In the P.M. had a Gentle breeze at South by West with which we steer’d along shore North by East and North-North-East at the distance of about 3 Leagues. Saw the smoke of fire in several places near the Sea beach. [My emphasis] At 5, we were abreast of a point of land which, on account of its perpendicular Clifts, I call’d Point Upright; Latitude 35 degrees 35 minutes South; it bore from us due West, distant 2 Leagues, and in this Situation had 31 fathoms, Sandy bottom. At 6, falling little wind, we hauld off East-North-East; at this time the Northermost land in sight bore North by East 1/2 East, and at midnight, being in 70 fathoms, we brought too until 4 A.M., at which time we made sail in for the land, and at daylight found ourselves nearly in the same Place we were at 5 o’Clock in the evening, by which it was apparent that we had been drove about 3 Leagues to the Southward by a Tide or Current in the night. After this we steer’d along shore North-North-East, having a Gentle breeze at South-West, and were so near the Shore as to distinguish several people upon the Sea beach. They appeared to be of a very dark or black Colour; but whether this was the real Colour of their skins or the Cloathes they might have on I know not. [My emphasis].

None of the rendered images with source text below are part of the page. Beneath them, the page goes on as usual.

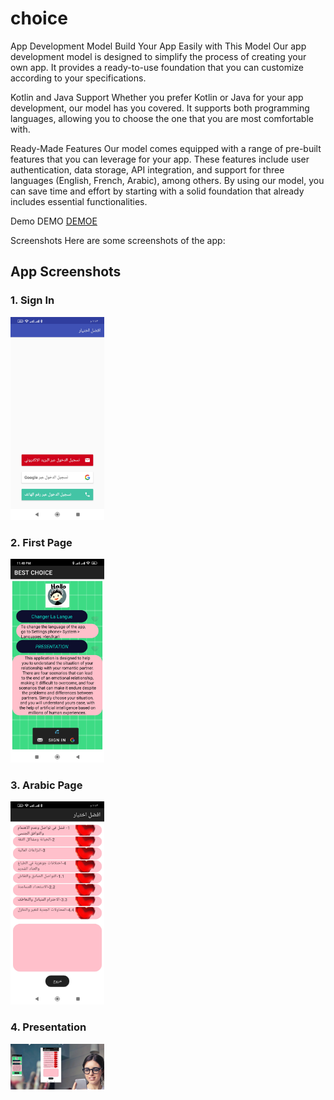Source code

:# choice
App Development Model
Build Your App Easily with This Model
Our app development model is designed to simplify the process of creating your own app. It provides a ready-to-use foundation that you can customize according to your specifications.

Kotlin and Java Support
Whether you prefer Kotlin or Java for your app development, our model has you covered. It supports both programming languages, allowing you to choose the one that you are most comfortable with.

Ready-Made Features
Our model comes equipped with a range of pre-built features that you can leverage for your app. These features include user authentication, data storage, API integration, and support for three languages (English, French, Arabic), among others. By using our model, you can save time and effort by starting with a solid foundation that already includes essential functionalities.

Demo
DEMO <!-- [video ](https://youtu.be/PvoDHAi8OPg)-->
[DEMOE](https://youtu.be/VeND5cWX34w)

Screenshots
Here are some screenshots of the app:

## App Screenshots

### 1. Sign In
<img src="images/singin.jpg" width="150">

### 2. First Page
<img src="images/first_page.jpg" width="150">

### 3. Arabic Page
<img src="images/arabic_page.jpg" width="150">

### 4. Presentation
<img src="images/presentation.png" width="150">
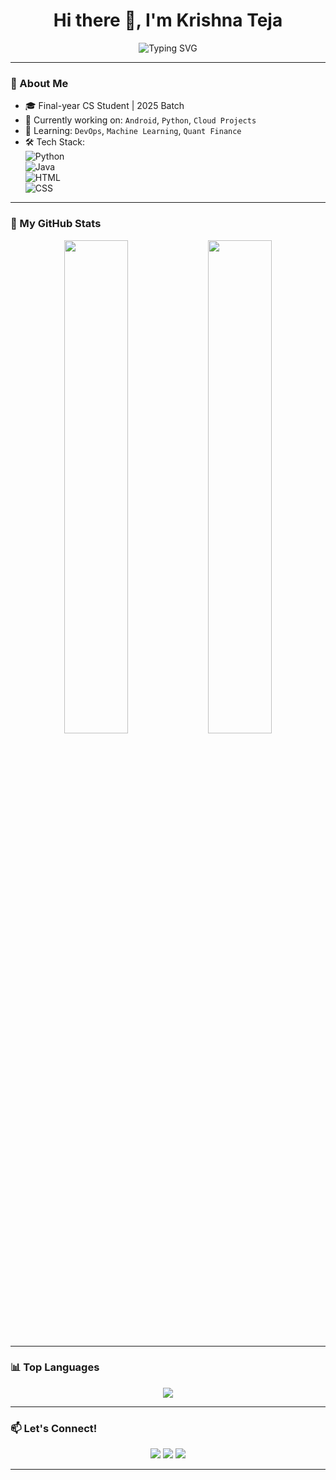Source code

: <h1 align="center">
  Hi there 👋, I'm Krishna Teja
</h1>

<p align="center">
  <img src="https://readme-typing-svg.herokuapp.com?font=Fira+Code&size=24&pause=1000&color=36BCF7&center=true&vCenter=true&width=435&lines=Software+Engineer;Tech+Enthusiast;Python+%7C+Java+%7C+Web+Dev;Lifelong+Learner" alt="Typing SVG" />
</p>

---

### 🧠 About Me
- 🎓 Final-year CS Student | 2025 Batch
- 🔭 Currently working on: `Android`, `Python`, `Cloud Projects`
- 🌱 Learning: `DevOps`, `Machine Learning`, `Quant Finance`
- 🛠️ Tech Stack:  
  ![Python](https://img.shields.io/badge/Python-3670A0?style=for-the-badge&logo=python&logoColor=white)  
  ![Java](https://img.shields.io/badge/Java-ED8B00?style=for-the-badge&logo=java&logoColor=white)  
  ![HTML](https://img.shields.io/badge/HTML-E34F26?style=for-the-badge&logo=html5&logoColor=white)  
  ![CSS](https://img.shields.io/badge/CSS-1572B6?style=for-the-badge&logo=css3&logoColor=white)

---

### 🚀 My GitHub Stats

<p align="center">
  <img src="https://github-readme-stats.vercel.app/api?username=Krishna-5122&show_icons=true&theme=radical" width="45%" />
  <img src="https://github-readme-streak-stats.herokuapp.com/?user=Krishna-5122&theme=radical" width="45%" />
</p>

---

### 📊 Top Languages
<p align="center">
  <img src="https://github-readme-stats.vercel.app/api/top-langs/?username=Krishna-5122&layout=compact&theme=tokyonight" />
</p>

---

### 📫 Let's Connect!
<p align="center">
  <a href="https://www.linkedin.com/in/YOUR-LINKEDIN/"><img src="https://img.shields.io/badge/-LinkedIn-blue?style=flat-square&logo=Linkedin&logoColor=white"/></a>
  <a href="mailto:youremail@gmail.com"><img src="https://img.shields.io/badge/-Email-red?style=flat-square&logo=Gmail&logoColor=white"/></a>
  <a href="https://github.com/Krishna-5122"><img src="https://img.shields.io/badge/-GitHub-black?style=flat-square&logo=github&logoColor=white"/></a>
</p>

---


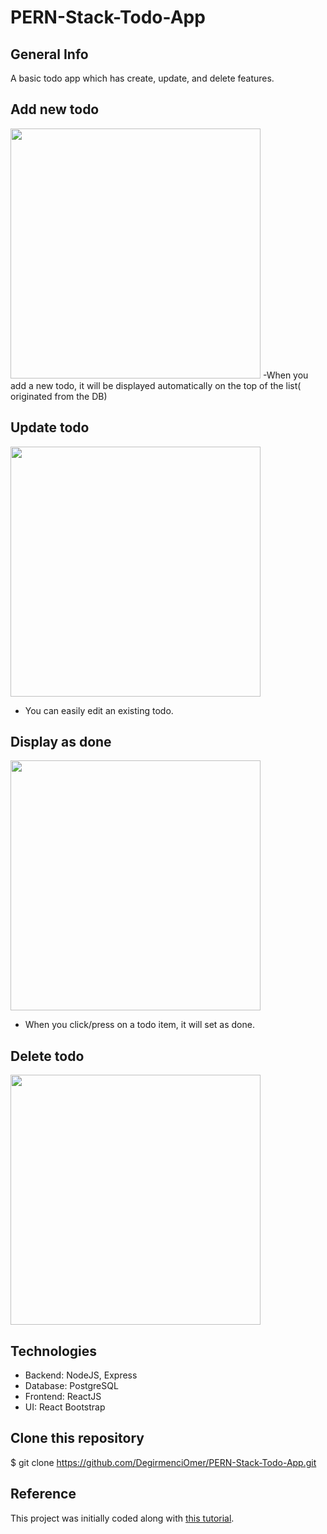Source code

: # PERN-Stack-Todo-App


## General Info
A basic todo app which has create, update, and delete features.


## Add new todo

<img src="./client/public/assets/add.png" width="400" />
-When you add a new todo, it will be displayed automatically on the top of the list( originated from the DB)



## Update todo

<img src="./client/public/assets/New-Contact.png" width="400" />

- You can easily edit an existing todo.

## Display as done

<img src="./client/public/assets/New-Contact.png" width="400" />

- When you click/press on a todo item, it will set as done.
## Delete todo
<img src="./client/public/assets/Group-messaging.png" width="400" />



## Technologies 
- Backend: NodeJS, Express
- Database: PostgreSQL
- Frontend: ReactJS
- UI: React Bootstrap

 
 ## Clone this repository

\$ git clone https://github.com/DegirmenciOmer/PERN-Stack-Todo-App.git

 ## Reference
 This project was initially coded along with [this tutorial](https://www.youtube.com/watch?v=ldYcgPKEZC8).



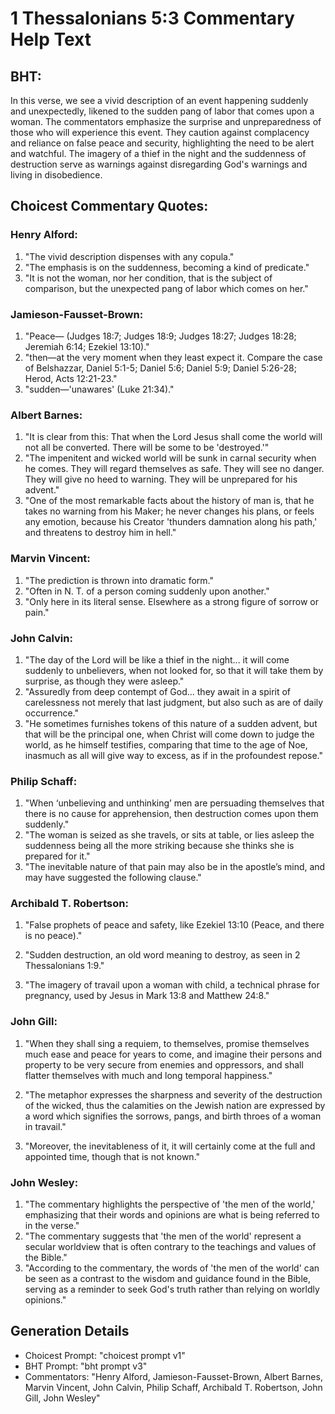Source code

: # 1 Thessalonians 5:3 Commentary Help Text

## BHT:
In this verse, we see a vivid description of an event happening suddenly and unexpectedly, likened to the sudden pang of labor that comes upon a woman. The commentators emphasize the surprise and unpreparedness of those who will experience this event. They caution against complacency and reliance on false peace and security, highlighting the need to be alert and watchful. The imagery of a thief in the night and the suddenness of destruction serve as warnings against disregarding God's warnings and living in disobedience.

## Choicest Commentary Quotes:
### Henry Alford:
1. "The vivid description dispenses with any copula."
2. "The emphasis is on the suddenness, becoming a kind of predicate."
3. "It is not the woman, nor her condition, that is the subject of comparison, but the unexpected pang of labor which comes on her."

### Jamieson-Fausset-Brown:
1. "Peace— (Judges 18:7; Judges 18:9; Judges 18:27; Judges 18:28; Jeremiah 6:14; Ezekiel 13:10)." 
2. "then—at the very moment when they least expect it. Compare the case of Belshazzar, Daniel 5:1-5; Daniel 5:6; Daniel 5:9; Daniel 5:26-28; Herod, Acts 12:21-23." 
3. "sudden—'unawares' (Luke 21:34)."

### Albert Barnes:
1. "It is clear from this: That when the Lord Jesus shall come the world will not all be converted. There will be some to be 'destroyed.'"
2. "The impenitent and wicked world will be sunk in carnal security when he comes. They will regard themselves as safe. They will see no danger. They will give no heed to warning. They will be unprepared for his advent."
3. "One of the most remarkable facts about the history of man is, that he takes no warning from his Maker; he never changes his plans, or feels any emotion, because his Creator 'thunders damnation along his path,' and threatens to destroy him in hell."

### Marvin Vincent:
1. "The prediction is thrown into dramatic form."
2. "Often in N. T. of a person coming suddenly upon another."
3. "Only here in its literal sense. Elsewhere as a strong figure of sorrow or pain."

### John Calvin:
1. "The day of the Lord will be like a thief in the night... it will come suddenly to unbelievers, when not looked for, so that it will take them by surprise, as though they were asleep."
2. "Assuredly from deep contempt of God... they await in a spirit of carelessness not merely that last judgment, but also such as are of daily occurrence."
3. "He sometimes furnishes tokens of this nature of a sudden advent, but that will be the principal one, when Christ will come down to judge the world, as he himself testifies, comparing that time to the age of Noe, inasmuch as all will give way to excess, as if in the profoundest repose."

### Philip Schaff:
1. "When ‘unbelieving and unthinking’ men are persuading themselves that there is no cause for apprehension, then destruction comes upon them suddenly."
2. "The woman is seized as she travels, or sits at table, or lies asleep the suddenness being all the more striking because she thinks she is prepared for it."
3. "The inevitable nature of that pain may also be in the apostle’s mind, and may have suggested the following clause."

### Archibald T. Robertson:
1. "False prophets of peace and safety, like Ezekiel 13:10 (Peace, and there is no peace)." 

2. "Sudden destruction, an old word meaning to destroy, as seen in 2 Thessalonians 1:9." 

3. "The imagery of travail upon a woman with child, a technical phrase for pregnancy, used by Jesus in Mark 13:8 and Matthew 24:8."

### John Gill:
1. "When they shall sing a requiem, to themselves, promise themselves much ease and peace for years to come, and imagine their persons and property to be very secure from enemies and oppressors, and shall flatter themselves with much and long temporal happiness."

2. "The metaphor expresses the sharpness and severity of the destruction of the wicked, thus the calamities on the Jewish nation are expressed by a word which signifies the sorrows, pangs, and birth throes of a woman in travail."

3. "Moreover, the inevitableness of it, it will certainly come at the full and appointed time, though that is not known."

### John Wesley:
1. "The commentary highlights the perspective of 'the men of the world,' emphasizing that their words and opinions are what is being referred to in the verse."
2. "The commentary suggests that 'the men of the world' represent a secular worldview that is often contrary to the teachings and values of the Bible."
3. "According to the commentary, the words of 'the men of the world' can be seen as a contrast to the wisdom and guidance found in the Bible, serving as a reminder to seek God's truth rather than relying on worldly opinions."


## Generation Details
- Choicest Prompt: "choicest prompt v1"
- BHT Prompt: "bht prompt v3"
- Commentators: "Henry Alford, Jamieson-Fausset-Brown, Albert Barnes, Marvin Vincent, John Calvin, Philip Schaff, Archibald T. Robertson, John Gill, John Wesley"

Excerpt from James Cook’s Journal During the First Voyage Round the World, Project Gutenberg ebook, produced by Sue Asscher and Col Choat:

Cook and his crew may not have known this, but the Yuin people saw the Endeavour floating offshore like a huge pelican. Their perspective of the Cook voyage has had little airing until now, but Warren Foster’s recounting two days ago of the Yuin people’s first sighting of the ship is fascinating: The  First Peoples’ point of view of Cook’s voyage is also being made into a film.

‘Possession’ or Fiction?
By 22 August 1770, the Endeavour had reached an island in the Torres Strait–Bedanug (or Bedhan Lag) home of the Kaurareg people, known in English as ‘Possession Island’, where Cook allegedly ‘hoisted English Colours’ and claimed the eastern coast of New Holland for the British King George III, calling it ‘New South Wales’. But the verity of this event is being questioned. Doubts are being raised as to whether Cook could have landed on the island at all. Joseph Banks, the botanist on the Endeavour, does not mention this event in his own journal of the 1770 voyage, although he mentions going ashore on an island in a diary entry on 21 August. The purpose of this landing was to ascertain whether an area of sea the crew could see from the Endeavour‘s mast was a bay or a passage through which the ship could be steered. Three ‘Indians’ were standing on the beach either to ‘oppose or assist our landing’ according to Banks. Once on land, he records that after musket shots ‘they [the local people] all walked leisurely away’. Banks’s diary records that the party from the Endeavour climbed a hill from which they could see ‘a streight’. His diary entry for 22 August indicates that the party had returned as from the ship they could see women gathering shellfish on the beach. See The Endeavour Journal of Sir Joseph Banks [Journal from 25 August 1768–12 July 1771], an e-book by Project Gutenberg at:
This is a transcribed version of Joseph Banks’s journal. The State Library of New South Wales holds the original Banks diary, however the pages relevant to the landing on Bedanug Island are not available online to check.

The truth of Australia’s history is being revealed bit by bit.